Ho chiesto che i fondi restassero nel perimetro della cultura. Quindi per dare centri culturali ai giovani, fare la manutenzione di tutti i musei italiani, investire in biblioteche multimediali, procedere a nuovi scavi. I numeri parlano chiaro, andate a leggerli: si sono sprecati milioni di euro per finanziare film che sono passati in sala per pochissimi giorni, con numeri di spettatori e incassi ridicoli. E che in molti casi non hanno neanche avuto accesso alle piattaforme e alle Tv. Prodotti che ha visto il regista e forse pochi intimi. Uno spreco di risorse immenso. Sono stati dati soldi senza controllo facendo lievitare i costi. C’è una casta che si muove a difesa dei suoi privilegi. Un circolo di milionari che non vuole veder intaccata la propria rendita. Allora, facciamo che il 50 per cento dei compensi milionari dei registi vada a un fondo per i lavoratori del settore, quelli che montano le strutture e portano i cestini.
Il presidente Anica, Francesco Rutelli, nell’intervista di ieri al Sole 24 Ore ha sostanzialmente indicato come chiuso il caso e allarme rientrato. A cosa è legato il ripensamento?
«Non c’è alcun ripensamento: ci sarà a breve una riforma severa per eliminare evidenti storture. Molti protagonisti di questo ambiente mi dicono: ministro, è uno scandalo, cambi. Il sostegno al mondo del cinema e alla sua filiera industriale va mantenuto, ma direi basta ai produttori della domenica che, fino a pochi anni fa, facevano altro e hanno intercettato la mucca da mungere. Ripeto: milioni e milioni per prodotti mai visti che in sala hanno incassato poche decine di euro e di cui nessuno avrà memoria. Il tax credit è stato il superbonus del cinema. I costi delle produzioni sono lievitati perché il settore è stato dopato. Sorrentino, che come regista apprezzo, venga da me a prendere un caffè e gli documento nel dettaglio quello che affermo.

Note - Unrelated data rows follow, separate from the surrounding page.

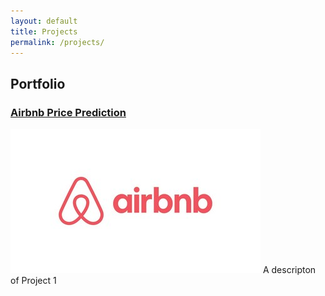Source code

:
 ```yaml
---
layout: default
title: Projects
permalink: /projects/
---
```


## Portfolio

### [Airbnb Price Prediction](project1.md)
![Project 1 Image](images/Airbnb_Logo.jpg)
A descripton of Project 1

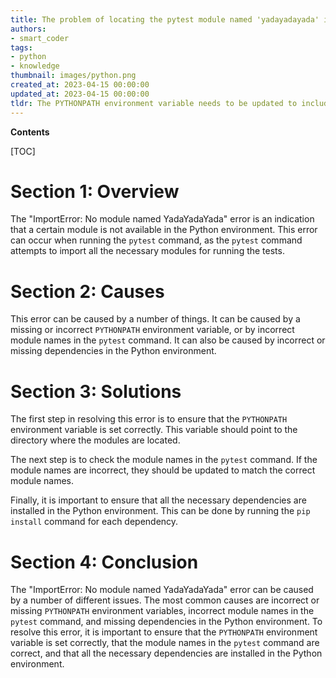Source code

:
 ```yaml
---
title: The problem of locating the pytest module named 'yadayadayada' in the path environment variable
authors:
- smart_coder
tags:
- python
- knowledge
thumbnail: images/python.png
created_at: 2023-04-15 00:00:00
updated_at: 2023-04-15 00:00:00
tldr: The PYTHONPATH environment variable needs to be updated to include the directory containing the module.
---
```


**Contents**

[TOC]

# Section 1: Overview

The "ImportError: No module named YadaYadaYada" error is an indication that a certain module is not available in the Python environment. This error can occur when running the `pytest` command, as the `pytest` command attempts to import all the necessary modules for running the tests.

# Section 2: Causes

This error can be caused by a number of things. It can be caused by a missing or incorrect `PYTHONPATH` environment variable, or by incorrect module names in the `pytest` command. It can also be caused by incorrect or missing dependencies in the Python environment.

# Section 3: Solutions

The first step in resolving this error is to ensure that the `PYTHONPATH` environment variable is set correctly. This variable should point to the directory where the modules are located.

The next step is to check the module names in the `pytest` command. If the module names are incorrect, they should be updated to match the correct module names.

Finally, it is important to ensure that all the necessary dependencies are installed in the Python environment. This can be done by running the `pip install` command for each dependency.

# Section 4: Conclusion

The "ImportError: No module named YadaYadaYada" error can be caused by a number of different issues. The most common causes are incorrect or missing `PYTHONPATH` environment variables, incorrect module names in the `pytest` command, and missing dependencies in the Python environment. To resolve this error, it is important to ensure that the `PYTHONPATH` environment variable is set correctly, that the module names in the `pytest` command are correct, and that all the necessary dependencies are installed in the Python environment.
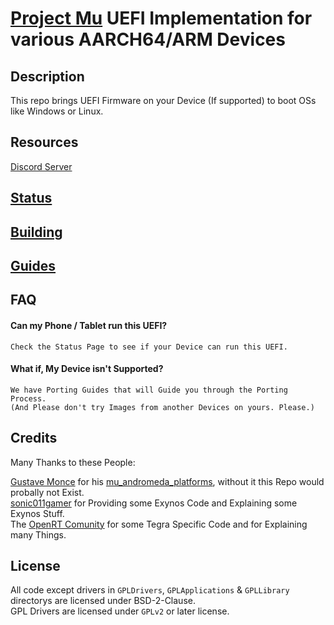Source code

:# [Project Mu](https://microsoft.github.io/mu/) UEFI Implementation for various AARCH64/ARM Devices

<!-- ![Banner](https://github.com/Project-Silicium/Mu-Silicium/blob/main/Pictures/Banner.png) -->

## Description

This repo brings UEFI Firmware on your Device (If supported) to boot OSs like Windows or Linux.

## Resources

[Discord Server](https://discord.gg/Dx2QgMx7Sv)

## [Status](Status.md)

## [Building](Building.md)

## [Guides](https://github.com/Project-Silicium/WoA-Guides/blob/main/README.md)

## FAQ

#### Can my Phone / Tablet run this UEFI?

```
Check the Status Page to see if your Device can run this UEFI.
```

#### What if, My Device isn't Supported?

```
We have Porting Guides that will Guide you through the Porting Process.
(And Please don't try Images from another Devices on yours. Please.)
```

## Credits

Many Thanks to these People:

[Gustave Monce](https://github.com/gus33000) for his [mu_andromeda_platforms](https://github.com/WOA-Project/mu_andromeda_platforms), without it this Repo would probally not Exist. <br />
[sonic011gamer](https://github.com/sonic011gamer) for Providing some Exynos Code and Explaining some Exynos Stuff. <br />
The [OpenRT Comunity](https://openrt.gitbook.io/open-surfacert/) for some Tegra Specific Code and for Explaining many Things.

## License

All code except drivers in `GPLDrivers`, `GPLApplications` & `GPLLibrary` directorys are licensed under BSD-2-Clause. <br />
GPL Drivers are licensed under `GPLv2` or later license.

Lei, quindi, rivendica la necessità di ridurre quel capitolo di spesa di cui si è discusso in questi giorni?
Ha visto l’entità di alcuni compensi riportati da organi di stampa? (Ieri il quotidiano la Verità ha pubblicato un elenco di 20 film che hanno avuto meno di mille spettatori ciascuno, per un incasso medio di poco più di 2mila euro, beneficiando complessivamente di 11,5 milioni di contributo pubblico, ndr). Se ti finanzi sul mercato e hai qualità, hai diritto a chiedere qualsiasi cifra. Ma se il film lo fai con i soldi pubblici è bene avere un tetto. Se guadagni un po’ di meno non ti impoverisci. È tremendo pensare a un tetto sui compensi? È sbagliato chiedere controlli accurati come in
Germania e Francia?
Tema, quello della rimodulazione del tax credit, che lo stesso Rutelli, e non solo lui in realtà, indicava come da prendere con le molle, senza considerare il solo risultato in sala. Non c’è tutta una produzione sperimentale che verrebbe pericolosamente compromessa?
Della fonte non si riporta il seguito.